Serait-ce parce que nos Etats respectifs seraient plus soucieux de nos spécificités, dont ils sont les gardiens envers et contre leurs peuples, qui eux voudraient diluer leurs particularismes, s’il en est, dans un rêve communautaire ?

Et notre amie l’Europe, qui clame à cor et à cri les valeurs de la démocratie et exhorte les maghrébins à l’union, quel serait son lot de responsabilité dans notre échec unioniste ?

Ne serait-ce pas elle, par ses conquêtes coloniales du 19 et 20 ième siècle, qui a crée dans le chaos, ces Etats Nations et ces souverainismes fratricides et liberticides ?

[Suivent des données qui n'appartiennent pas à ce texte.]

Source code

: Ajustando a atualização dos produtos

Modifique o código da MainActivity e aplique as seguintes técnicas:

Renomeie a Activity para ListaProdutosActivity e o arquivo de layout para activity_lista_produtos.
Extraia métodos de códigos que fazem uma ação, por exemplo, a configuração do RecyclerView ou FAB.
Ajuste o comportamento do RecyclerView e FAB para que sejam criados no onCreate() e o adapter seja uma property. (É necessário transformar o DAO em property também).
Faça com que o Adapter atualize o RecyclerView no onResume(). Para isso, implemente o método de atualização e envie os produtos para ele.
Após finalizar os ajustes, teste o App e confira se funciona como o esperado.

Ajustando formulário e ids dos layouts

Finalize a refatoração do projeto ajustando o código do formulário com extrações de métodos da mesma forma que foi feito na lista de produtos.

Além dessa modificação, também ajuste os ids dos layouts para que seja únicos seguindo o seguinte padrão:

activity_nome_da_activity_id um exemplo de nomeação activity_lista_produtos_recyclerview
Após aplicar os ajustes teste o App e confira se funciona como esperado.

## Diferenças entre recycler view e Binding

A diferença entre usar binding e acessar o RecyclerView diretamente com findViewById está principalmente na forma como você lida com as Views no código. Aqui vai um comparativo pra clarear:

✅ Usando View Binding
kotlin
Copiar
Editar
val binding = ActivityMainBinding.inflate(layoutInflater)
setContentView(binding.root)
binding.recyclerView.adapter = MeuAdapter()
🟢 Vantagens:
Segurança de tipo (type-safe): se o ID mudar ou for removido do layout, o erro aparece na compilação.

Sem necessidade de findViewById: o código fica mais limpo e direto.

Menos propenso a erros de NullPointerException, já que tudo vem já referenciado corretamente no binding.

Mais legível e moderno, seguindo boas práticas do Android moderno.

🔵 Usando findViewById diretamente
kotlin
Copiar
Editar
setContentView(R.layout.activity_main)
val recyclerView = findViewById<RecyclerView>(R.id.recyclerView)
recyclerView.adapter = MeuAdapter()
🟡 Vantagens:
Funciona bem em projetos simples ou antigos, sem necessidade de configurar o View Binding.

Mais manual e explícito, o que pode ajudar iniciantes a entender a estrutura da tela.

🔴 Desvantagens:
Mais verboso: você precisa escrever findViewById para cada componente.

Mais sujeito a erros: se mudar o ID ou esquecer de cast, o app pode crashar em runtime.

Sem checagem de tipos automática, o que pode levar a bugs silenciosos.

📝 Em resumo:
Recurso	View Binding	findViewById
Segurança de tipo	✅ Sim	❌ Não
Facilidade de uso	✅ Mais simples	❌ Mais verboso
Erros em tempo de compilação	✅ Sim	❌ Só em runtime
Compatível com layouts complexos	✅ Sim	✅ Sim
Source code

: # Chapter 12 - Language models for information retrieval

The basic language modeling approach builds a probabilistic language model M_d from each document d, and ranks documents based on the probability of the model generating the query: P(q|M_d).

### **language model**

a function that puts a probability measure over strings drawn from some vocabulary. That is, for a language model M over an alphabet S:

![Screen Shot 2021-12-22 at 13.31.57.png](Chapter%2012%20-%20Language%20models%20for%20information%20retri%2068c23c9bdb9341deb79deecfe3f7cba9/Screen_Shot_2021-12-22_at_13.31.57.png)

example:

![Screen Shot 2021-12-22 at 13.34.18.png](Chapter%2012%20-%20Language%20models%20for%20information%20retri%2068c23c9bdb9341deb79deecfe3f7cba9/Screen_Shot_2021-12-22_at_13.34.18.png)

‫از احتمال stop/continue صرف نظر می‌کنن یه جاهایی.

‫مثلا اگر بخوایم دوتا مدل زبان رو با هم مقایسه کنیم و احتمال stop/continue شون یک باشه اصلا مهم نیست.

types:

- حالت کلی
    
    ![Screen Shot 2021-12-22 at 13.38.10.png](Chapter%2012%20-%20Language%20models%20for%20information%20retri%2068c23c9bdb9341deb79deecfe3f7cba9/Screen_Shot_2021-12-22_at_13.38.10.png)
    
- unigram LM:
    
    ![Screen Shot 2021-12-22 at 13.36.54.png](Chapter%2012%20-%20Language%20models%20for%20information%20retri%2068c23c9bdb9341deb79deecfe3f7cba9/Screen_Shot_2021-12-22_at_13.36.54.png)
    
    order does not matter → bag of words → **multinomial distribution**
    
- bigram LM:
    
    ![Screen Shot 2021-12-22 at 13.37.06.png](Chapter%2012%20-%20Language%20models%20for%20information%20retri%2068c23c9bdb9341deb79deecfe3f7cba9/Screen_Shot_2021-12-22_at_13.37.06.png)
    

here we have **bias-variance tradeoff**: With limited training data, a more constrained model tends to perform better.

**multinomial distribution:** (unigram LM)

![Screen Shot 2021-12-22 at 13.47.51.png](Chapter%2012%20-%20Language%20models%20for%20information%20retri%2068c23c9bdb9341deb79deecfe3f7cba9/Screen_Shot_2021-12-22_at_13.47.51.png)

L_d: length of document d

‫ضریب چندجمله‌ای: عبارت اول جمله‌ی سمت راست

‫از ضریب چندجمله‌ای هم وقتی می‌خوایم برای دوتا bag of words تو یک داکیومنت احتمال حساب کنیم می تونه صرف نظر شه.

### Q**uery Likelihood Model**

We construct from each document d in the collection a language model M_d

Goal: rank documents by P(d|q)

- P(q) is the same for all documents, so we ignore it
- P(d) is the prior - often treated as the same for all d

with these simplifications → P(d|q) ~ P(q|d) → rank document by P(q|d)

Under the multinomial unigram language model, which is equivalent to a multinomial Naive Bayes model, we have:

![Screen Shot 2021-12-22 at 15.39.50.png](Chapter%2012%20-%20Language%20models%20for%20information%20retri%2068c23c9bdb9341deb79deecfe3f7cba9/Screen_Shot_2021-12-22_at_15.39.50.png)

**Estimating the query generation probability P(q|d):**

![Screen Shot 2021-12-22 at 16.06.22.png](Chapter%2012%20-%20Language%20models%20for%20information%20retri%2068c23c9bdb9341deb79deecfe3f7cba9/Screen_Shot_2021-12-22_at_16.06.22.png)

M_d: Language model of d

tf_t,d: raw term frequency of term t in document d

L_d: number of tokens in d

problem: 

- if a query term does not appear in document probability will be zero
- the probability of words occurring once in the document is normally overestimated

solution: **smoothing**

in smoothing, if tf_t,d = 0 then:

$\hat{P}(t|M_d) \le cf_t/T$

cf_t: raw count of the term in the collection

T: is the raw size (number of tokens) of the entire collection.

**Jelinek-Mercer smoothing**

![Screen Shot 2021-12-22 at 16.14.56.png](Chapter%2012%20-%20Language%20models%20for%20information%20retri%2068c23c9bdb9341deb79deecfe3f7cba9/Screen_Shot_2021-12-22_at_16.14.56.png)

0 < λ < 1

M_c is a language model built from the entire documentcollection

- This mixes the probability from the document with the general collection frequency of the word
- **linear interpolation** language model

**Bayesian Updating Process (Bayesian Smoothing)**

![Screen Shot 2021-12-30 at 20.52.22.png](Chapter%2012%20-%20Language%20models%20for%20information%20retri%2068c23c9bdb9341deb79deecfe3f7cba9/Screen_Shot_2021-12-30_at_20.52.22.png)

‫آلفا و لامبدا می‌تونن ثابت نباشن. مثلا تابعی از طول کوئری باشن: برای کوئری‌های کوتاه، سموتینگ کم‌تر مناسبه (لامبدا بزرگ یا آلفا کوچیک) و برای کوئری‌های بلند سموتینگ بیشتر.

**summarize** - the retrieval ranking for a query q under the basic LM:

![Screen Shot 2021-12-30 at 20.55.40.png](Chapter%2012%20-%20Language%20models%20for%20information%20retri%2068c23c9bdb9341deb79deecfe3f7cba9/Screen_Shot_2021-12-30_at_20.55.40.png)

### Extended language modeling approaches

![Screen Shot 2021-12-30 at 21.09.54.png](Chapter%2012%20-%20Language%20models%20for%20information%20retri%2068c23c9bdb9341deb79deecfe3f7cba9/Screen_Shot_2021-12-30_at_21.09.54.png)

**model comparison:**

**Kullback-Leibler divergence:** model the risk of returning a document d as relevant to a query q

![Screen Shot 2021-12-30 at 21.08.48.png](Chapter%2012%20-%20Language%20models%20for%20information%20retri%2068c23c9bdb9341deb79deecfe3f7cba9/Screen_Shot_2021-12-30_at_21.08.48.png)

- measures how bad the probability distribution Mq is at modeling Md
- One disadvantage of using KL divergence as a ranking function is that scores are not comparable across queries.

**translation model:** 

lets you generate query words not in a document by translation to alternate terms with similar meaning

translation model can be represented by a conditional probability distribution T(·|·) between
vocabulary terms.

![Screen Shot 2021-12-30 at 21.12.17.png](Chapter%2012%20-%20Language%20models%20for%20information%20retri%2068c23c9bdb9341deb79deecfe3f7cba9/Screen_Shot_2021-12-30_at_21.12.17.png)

Ne serait-ce pas elle, qui avait imposé le principe de " l’intangibilité des frontières ", pour empêcher toute velléité à l’union des ex-colonies, au lendemain de leur indépendance ?

Ne serait-ce pas elle, et de façon insidieuse , qui divise, au mieux de ses intérêts, les maghrébins pour les maintenir, en chasses gardées économico- financières.?

Ne serait-ce pas elle, qui prêche l’unionisme des Etats Maghrébins, au niveau du discours et alimente leurs particularismes, au niveau des actes, dans une ambivalence criarde ?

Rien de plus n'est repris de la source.